Input for this task ::
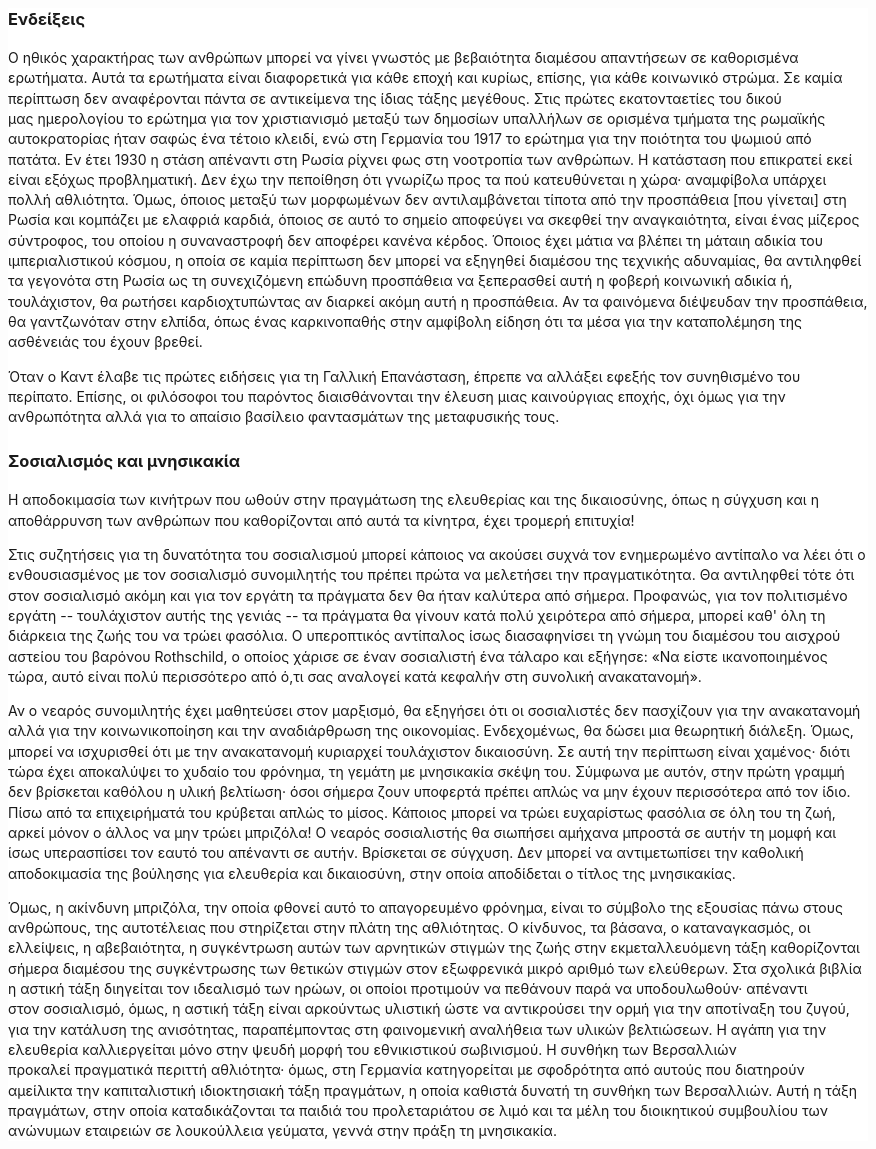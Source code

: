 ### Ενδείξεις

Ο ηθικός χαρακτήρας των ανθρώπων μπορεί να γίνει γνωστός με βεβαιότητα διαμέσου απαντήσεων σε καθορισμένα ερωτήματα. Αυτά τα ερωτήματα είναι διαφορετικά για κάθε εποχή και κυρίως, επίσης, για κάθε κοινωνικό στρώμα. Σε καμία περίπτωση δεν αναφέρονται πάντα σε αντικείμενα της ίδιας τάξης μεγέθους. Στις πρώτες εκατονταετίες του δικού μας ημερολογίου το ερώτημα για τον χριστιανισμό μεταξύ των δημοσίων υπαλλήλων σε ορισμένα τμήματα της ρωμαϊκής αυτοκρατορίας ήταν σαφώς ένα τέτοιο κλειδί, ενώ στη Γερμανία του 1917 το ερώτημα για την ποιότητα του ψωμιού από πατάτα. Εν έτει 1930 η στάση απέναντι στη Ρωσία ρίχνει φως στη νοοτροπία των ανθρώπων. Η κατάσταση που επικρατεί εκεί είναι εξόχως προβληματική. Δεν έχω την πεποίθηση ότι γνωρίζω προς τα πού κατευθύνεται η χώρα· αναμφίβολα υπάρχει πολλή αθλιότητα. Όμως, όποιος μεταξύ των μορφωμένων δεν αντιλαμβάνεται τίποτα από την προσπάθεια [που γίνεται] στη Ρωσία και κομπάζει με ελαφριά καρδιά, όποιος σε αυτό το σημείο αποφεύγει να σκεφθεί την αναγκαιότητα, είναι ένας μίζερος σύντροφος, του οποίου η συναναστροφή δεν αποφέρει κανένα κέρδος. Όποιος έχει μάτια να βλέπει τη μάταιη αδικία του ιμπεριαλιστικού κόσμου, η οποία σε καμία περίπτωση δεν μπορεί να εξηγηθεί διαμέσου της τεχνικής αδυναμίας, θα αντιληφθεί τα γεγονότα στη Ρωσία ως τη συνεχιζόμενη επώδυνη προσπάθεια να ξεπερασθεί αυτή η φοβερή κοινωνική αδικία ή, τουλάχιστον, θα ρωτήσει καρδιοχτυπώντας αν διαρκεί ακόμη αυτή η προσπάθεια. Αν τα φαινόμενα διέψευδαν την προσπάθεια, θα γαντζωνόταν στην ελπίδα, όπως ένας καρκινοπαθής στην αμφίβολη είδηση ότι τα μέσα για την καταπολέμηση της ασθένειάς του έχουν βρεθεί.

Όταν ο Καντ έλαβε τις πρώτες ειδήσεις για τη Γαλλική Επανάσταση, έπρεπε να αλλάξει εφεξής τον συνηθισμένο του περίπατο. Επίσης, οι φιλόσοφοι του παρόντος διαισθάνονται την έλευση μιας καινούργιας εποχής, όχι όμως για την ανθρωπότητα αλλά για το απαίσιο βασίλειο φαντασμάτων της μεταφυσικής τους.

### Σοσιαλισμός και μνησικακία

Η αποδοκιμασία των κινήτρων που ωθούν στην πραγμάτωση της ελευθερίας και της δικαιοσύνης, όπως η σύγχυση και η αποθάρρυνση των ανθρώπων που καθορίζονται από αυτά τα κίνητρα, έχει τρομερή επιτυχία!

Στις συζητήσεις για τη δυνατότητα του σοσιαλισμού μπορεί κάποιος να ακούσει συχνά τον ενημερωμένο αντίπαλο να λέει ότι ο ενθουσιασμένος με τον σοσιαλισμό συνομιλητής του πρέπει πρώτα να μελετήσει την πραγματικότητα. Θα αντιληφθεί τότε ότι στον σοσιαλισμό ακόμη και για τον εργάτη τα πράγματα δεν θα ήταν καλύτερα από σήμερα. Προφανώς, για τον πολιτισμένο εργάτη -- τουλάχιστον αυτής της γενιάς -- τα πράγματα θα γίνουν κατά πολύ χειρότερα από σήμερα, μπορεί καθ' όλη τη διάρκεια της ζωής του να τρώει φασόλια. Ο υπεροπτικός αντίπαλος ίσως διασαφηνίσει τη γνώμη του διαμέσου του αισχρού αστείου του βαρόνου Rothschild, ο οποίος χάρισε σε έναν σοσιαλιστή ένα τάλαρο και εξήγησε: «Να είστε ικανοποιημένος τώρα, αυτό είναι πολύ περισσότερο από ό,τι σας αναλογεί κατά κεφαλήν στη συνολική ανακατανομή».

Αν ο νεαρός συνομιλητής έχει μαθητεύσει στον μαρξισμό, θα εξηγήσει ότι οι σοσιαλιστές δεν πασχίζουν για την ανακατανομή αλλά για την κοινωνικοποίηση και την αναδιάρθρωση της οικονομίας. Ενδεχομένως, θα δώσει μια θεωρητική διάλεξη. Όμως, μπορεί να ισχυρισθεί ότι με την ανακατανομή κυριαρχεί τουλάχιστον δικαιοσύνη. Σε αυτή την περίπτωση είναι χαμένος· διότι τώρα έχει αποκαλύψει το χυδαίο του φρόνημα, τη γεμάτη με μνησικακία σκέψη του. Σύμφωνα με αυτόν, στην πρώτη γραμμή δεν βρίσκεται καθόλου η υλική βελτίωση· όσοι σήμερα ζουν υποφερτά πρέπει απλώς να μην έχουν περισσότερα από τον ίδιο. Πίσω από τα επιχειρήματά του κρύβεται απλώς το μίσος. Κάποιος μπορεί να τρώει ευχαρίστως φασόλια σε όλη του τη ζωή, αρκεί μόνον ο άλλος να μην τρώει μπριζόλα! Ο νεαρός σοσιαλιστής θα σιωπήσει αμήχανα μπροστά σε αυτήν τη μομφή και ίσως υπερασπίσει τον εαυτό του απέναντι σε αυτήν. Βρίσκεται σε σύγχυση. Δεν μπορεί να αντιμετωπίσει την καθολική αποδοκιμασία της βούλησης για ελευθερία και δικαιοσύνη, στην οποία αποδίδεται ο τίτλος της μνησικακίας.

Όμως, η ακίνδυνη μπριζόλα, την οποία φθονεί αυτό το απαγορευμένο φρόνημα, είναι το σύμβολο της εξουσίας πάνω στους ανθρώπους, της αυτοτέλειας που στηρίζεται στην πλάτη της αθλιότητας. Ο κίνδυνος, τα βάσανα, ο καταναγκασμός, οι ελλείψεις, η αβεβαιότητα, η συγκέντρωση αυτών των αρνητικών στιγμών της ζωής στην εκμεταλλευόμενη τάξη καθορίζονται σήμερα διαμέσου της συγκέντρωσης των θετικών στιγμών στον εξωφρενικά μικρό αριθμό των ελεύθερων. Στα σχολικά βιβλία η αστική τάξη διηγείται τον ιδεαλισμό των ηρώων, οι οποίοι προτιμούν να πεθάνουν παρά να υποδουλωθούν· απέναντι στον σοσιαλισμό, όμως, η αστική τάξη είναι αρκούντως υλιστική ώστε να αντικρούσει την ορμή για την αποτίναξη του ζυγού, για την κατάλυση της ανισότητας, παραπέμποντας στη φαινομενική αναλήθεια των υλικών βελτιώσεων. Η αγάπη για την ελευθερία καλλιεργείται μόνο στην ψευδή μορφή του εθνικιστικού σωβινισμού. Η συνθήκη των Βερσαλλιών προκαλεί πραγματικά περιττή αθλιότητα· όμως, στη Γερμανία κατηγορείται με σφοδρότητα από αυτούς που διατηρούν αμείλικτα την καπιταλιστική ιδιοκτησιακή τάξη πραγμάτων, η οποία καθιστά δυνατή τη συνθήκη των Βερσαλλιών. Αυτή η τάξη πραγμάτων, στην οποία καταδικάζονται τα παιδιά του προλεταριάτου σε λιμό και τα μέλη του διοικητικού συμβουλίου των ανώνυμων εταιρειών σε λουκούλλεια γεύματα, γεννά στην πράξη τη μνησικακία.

* * *

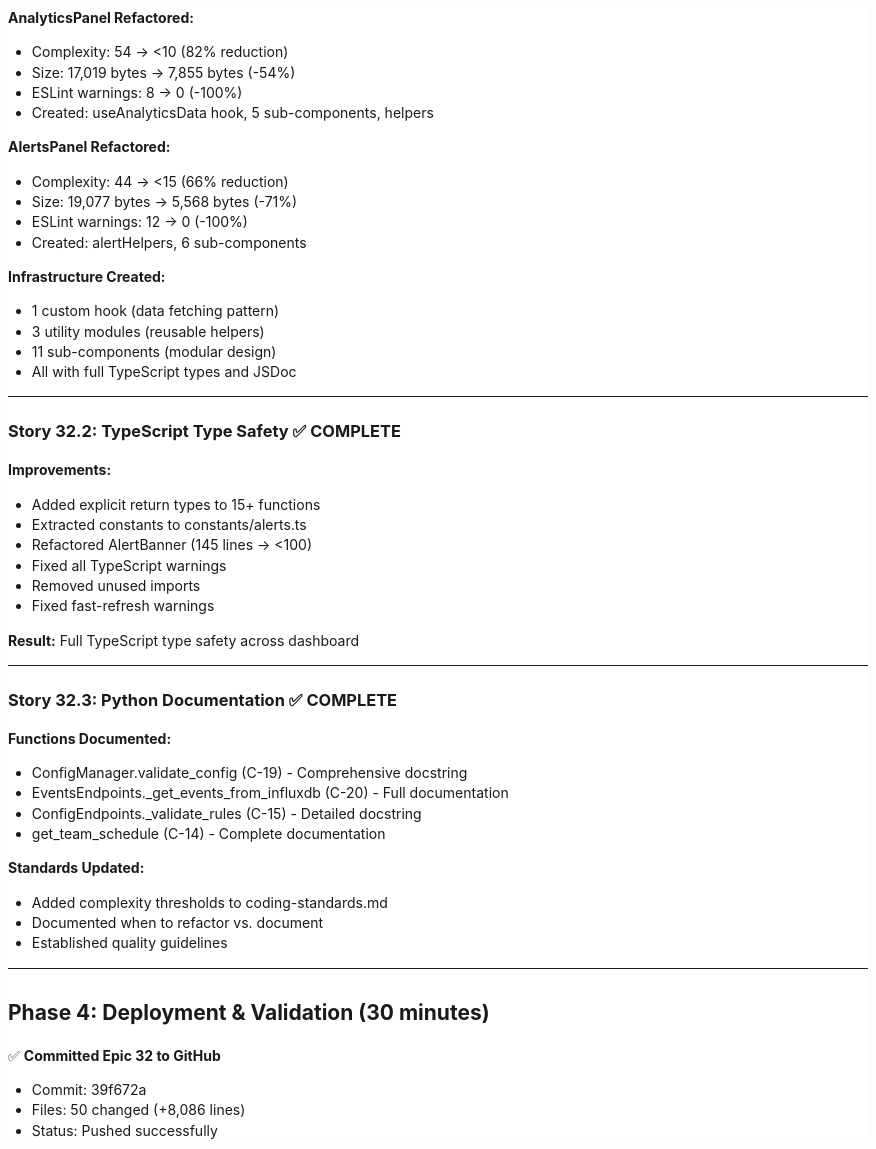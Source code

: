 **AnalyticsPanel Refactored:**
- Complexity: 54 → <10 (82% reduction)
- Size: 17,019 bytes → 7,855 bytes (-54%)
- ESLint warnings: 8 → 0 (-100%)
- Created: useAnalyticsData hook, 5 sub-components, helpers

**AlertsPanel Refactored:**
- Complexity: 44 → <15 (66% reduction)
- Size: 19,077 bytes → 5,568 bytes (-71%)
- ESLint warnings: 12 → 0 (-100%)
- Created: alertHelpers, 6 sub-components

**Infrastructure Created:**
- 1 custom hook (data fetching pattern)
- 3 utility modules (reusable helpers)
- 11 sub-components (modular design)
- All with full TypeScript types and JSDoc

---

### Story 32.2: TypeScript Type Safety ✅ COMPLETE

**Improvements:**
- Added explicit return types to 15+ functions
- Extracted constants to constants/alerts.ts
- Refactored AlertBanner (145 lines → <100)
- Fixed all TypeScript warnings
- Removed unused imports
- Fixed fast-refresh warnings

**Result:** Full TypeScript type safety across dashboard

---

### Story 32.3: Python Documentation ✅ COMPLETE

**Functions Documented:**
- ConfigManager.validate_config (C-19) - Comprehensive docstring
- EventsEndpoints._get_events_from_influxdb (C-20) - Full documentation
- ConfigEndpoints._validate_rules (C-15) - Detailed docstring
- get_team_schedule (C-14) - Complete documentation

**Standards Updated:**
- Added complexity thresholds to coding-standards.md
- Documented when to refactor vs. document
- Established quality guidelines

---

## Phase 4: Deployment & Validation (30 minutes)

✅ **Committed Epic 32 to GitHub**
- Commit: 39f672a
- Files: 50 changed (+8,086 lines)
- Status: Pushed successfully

--

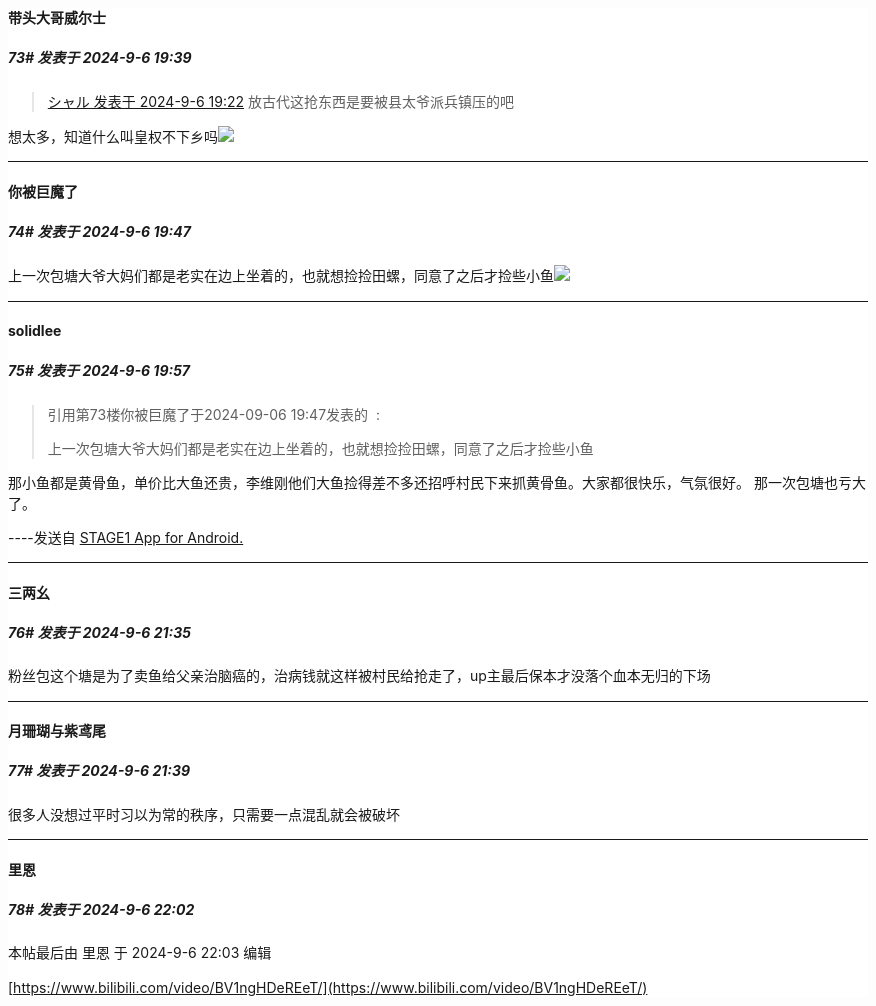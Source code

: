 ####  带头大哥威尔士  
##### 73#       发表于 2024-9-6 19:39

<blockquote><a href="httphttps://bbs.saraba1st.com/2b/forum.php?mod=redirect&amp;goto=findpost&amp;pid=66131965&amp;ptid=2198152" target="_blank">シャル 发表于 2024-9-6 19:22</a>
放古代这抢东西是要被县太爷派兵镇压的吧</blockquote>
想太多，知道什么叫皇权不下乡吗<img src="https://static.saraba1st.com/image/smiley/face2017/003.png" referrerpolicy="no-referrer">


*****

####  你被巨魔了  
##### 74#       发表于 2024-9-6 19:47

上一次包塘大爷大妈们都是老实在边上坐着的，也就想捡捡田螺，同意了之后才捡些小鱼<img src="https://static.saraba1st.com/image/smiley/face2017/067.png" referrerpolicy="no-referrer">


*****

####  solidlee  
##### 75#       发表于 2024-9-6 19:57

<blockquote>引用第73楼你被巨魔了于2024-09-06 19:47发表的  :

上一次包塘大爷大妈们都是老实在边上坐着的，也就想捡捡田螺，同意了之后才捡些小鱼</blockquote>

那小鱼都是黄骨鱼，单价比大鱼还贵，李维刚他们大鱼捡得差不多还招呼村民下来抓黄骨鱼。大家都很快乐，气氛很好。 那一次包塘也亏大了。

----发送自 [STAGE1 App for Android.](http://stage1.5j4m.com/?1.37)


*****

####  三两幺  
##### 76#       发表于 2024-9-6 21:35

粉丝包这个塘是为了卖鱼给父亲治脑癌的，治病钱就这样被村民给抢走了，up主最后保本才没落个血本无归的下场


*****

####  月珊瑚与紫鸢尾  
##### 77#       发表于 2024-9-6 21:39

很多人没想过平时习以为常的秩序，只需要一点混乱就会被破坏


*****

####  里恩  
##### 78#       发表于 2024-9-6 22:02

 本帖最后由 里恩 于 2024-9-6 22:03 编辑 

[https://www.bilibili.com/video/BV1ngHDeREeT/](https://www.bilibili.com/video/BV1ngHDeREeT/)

What the exercise asks ::
For the listing above, print only the lines starting at the line containing "- Complexity: 44 → <15 (66% reduction)" and ending at the line containing "- Status: Pushed successfully", exactly, both included.

Reply to the exercise ::
- Complexity: 44 → <15 (66% reduction)
- Size: 19,077 bytes → 5,568 bytes (-71%)
- ESLint warnings: 12 → 0 (-100%)
- Created: alertHelpers, 6 sub-components

**Infrastructure Created:**
- 1 custom hook (data fetching pattern)
- 3 utility modules (reusable helpers)
- 11 sub-components (modular design)
- All with full TypeScript types and JSDoc

---

### Story 32.2: TypeScript Type Safety ✅ COMPLETE

**Improvements:**
- Added explicit return types to 15+ functions
- Extracted constants to constants/alerts.ts
- Refactored AlertBanner (145 lines → <100)
- Fixed all TypeScript warnings
- Removed unused imports
- Fixed fast-refresh warnings

**Result:** Full TypeScript type safety across dashboard

---

### Story 32.3: Python Documentation ✅ COMPLETE

**Functions Documented:**
- ConfigManager.validate_config (C-19) - Comprehensive docstring
- EventsEndpoints._get_events_from_influxdb (C-20) - Full documentation
- ConfigEndpoints._validate_rules (C-15) - Detailed docstring
- get_team_schedule (C-14) - Complete documentation

**Standards Updated:**
- Added complexity thresholds to coding-standards.md
- Documented when to refactor vs. document
- Established quality guidelines

---

## Phase 4: Deployment & Validation (30 minutes)

✅ **Committed Epic 32 to GitHub**
- Commit: 39f672a
- Files: 50 changed (+8,086 lines)
- Status: Pushed successfully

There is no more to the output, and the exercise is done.